◆ Task prompt
Your answer should be only the lines below from the one with "axe=np.abs(self.vecteurs_propres[:,(imax+1)%2]) #on extrait" to the one with "Returns whether the", repeated exactly, ends included.

◆ ◆ ◆ ◆ ◆ ◆ ◆

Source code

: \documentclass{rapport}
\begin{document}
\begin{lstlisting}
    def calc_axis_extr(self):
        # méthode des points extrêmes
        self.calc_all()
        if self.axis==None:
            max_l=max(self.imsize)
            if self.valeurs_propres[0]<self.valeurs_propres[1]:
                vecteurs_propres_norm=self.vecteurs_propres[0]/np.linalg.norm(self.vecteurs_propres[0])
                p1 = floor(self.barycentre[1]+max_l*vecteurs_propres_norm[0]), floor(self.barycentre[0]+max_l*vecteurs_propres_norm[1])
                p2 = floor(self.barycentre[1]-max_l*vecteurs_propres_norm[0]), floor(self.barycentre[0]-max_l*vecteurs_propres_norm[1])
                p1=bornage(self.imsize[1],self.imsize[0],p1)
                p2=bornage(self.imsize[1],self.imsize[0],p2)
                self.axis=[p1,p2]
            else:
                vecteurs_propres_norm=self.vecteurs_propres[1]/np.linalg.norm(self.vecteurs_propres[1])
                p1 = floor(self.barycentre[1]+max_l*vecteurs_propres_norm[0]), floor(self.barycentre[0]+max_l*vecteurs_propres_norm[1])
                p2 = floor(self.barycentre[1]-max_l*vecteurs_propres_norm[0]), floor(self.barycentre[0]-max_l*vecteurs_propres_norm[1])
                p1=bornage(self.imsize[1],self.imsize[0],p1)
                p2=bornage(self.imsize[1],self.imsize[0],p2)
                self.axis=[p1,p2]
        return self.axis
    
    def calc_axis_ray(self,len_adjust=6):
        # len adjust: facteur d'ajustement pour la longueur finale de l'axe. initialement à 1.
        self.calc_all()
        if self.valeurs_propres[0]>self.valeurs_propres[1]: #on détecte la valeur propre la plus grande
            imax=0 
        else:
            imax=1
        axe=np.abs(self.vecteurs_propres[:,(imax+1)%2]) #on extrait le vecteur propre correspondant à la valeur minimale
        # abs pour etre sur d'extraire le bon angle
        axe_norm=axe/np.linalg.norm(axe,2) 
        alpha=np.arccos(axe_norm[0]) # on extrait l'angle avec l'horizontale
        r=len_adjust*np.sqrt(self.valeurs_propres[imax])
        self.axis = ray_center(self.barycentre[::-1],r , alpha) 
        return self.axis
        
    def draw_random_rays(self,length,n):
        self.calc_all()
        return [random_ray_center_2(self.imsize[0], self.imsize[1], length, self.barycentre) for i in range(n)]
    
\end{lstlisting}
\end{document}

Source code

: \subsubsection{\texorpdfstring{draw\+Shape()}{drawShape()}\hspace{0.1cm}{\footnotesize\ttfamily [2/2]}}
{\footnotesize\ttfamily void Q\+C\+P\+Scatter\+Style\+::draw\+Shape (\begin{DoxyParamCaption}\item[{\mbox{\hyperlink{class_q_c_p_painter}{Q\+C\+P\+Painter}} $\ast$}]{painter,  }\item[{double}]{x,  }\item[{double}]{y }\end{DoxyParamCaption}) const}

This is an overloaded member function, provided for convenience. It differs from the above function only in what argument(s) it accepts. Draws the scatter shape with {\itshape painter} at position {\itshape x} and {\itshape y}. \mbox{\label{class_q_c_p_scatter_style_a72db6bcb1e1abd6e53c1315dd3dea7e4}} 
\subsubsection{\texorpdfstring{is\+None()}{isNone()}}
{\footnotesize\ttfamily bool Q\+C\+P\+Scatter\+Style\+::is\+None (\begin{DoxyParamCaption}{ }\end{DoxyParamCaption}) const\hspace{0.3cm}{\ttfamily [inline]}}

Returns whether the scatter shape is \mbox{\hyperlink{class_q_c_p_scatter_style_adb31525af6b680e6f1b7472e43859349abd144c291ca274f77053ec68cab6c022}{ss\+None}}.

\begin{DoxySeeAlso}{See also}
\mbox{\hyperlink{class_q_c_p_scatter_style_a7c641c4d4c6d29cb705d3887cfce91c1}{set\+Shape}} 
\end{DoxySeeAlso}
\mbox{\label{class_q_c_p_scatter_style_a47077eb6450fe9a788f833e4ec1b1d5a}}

◆ ◆ ◆ ◆ ◆ ◆ ◆

◆ Result of this exercise
        axe=np.abs(self.vecteurs_propres[:,(imax+1)%2]) #on extrait le vecteur propre correspondant à la valeur minimale
        # abs pour etre sur d'extraire le bon angle
        axe_norm=axe/np.linalg.norm(axe,2) 
        alpha=np.arccos(axe_norm[0]) # on extrait l'angle avec l'horizontale
        r=len_adjust*np.sqrt(self.valeurs_propres[imax])
        self.axis = ray_center(self.barycentre[::-1],r , alpha) 
        return self.axis
        
    def draw_random_rays(self,length,n):
        self.calc_all()
        return [random_ray_center_2(self.imsize[0], self.imsize[1], length, self.barycentre) for i in range(n)]
    
\end{lstlisting}
\end{document}

Source code

: \subsubsection{\texorpdfstring{draw\+Shape()}{drawShape()}\hspace{0.1cm}{\footnotesize\ttfamily [2/2]}}
{\footnotesize\ttfamily void Q\+C\+P\+Scatter\+Style\+::draw\+Shape (\begin{DoxyParamCaption}\item[{\mbox{\hyperlink{class_q_c_p_painter}{Q\+C\+P\+Painter}} $\ast$}]{painter,  }\item[{double}]{x,  }\item[{double}]{y }\end{DoxyParamCaption}) const}

This is an overloaded member function, provided for convenience. It differs from the above function only in what argument(s) it accepts. Draws the scatter shape with {\itshape painter} at position {\itshape x} and {\itshape y}. \mbox{\label{class_q_c_p_scatter_style_a72db6bcb1e1abd6e53c1315dd3dea7e4}} 
\subsubsection{\texorpdfstring{is\+None()}{isNone()}}
{\footnotesize\ttfamily bool Q\+C\+P\+Scatter\+Style\+::is\+None (\begin{DoxyParamCaption}{ }\end{DoxyParamCaption}) const\hspace{0.3cm}{\ttfamily [inline]}}

Returns whether the scatter shape is \mbox{\hyperlink{class_q_c_p_scatter_style_adb31525af6b680e6f1b7472e43859349abd144c291ca274f77053ec68cab6c022}{ss\+None}}.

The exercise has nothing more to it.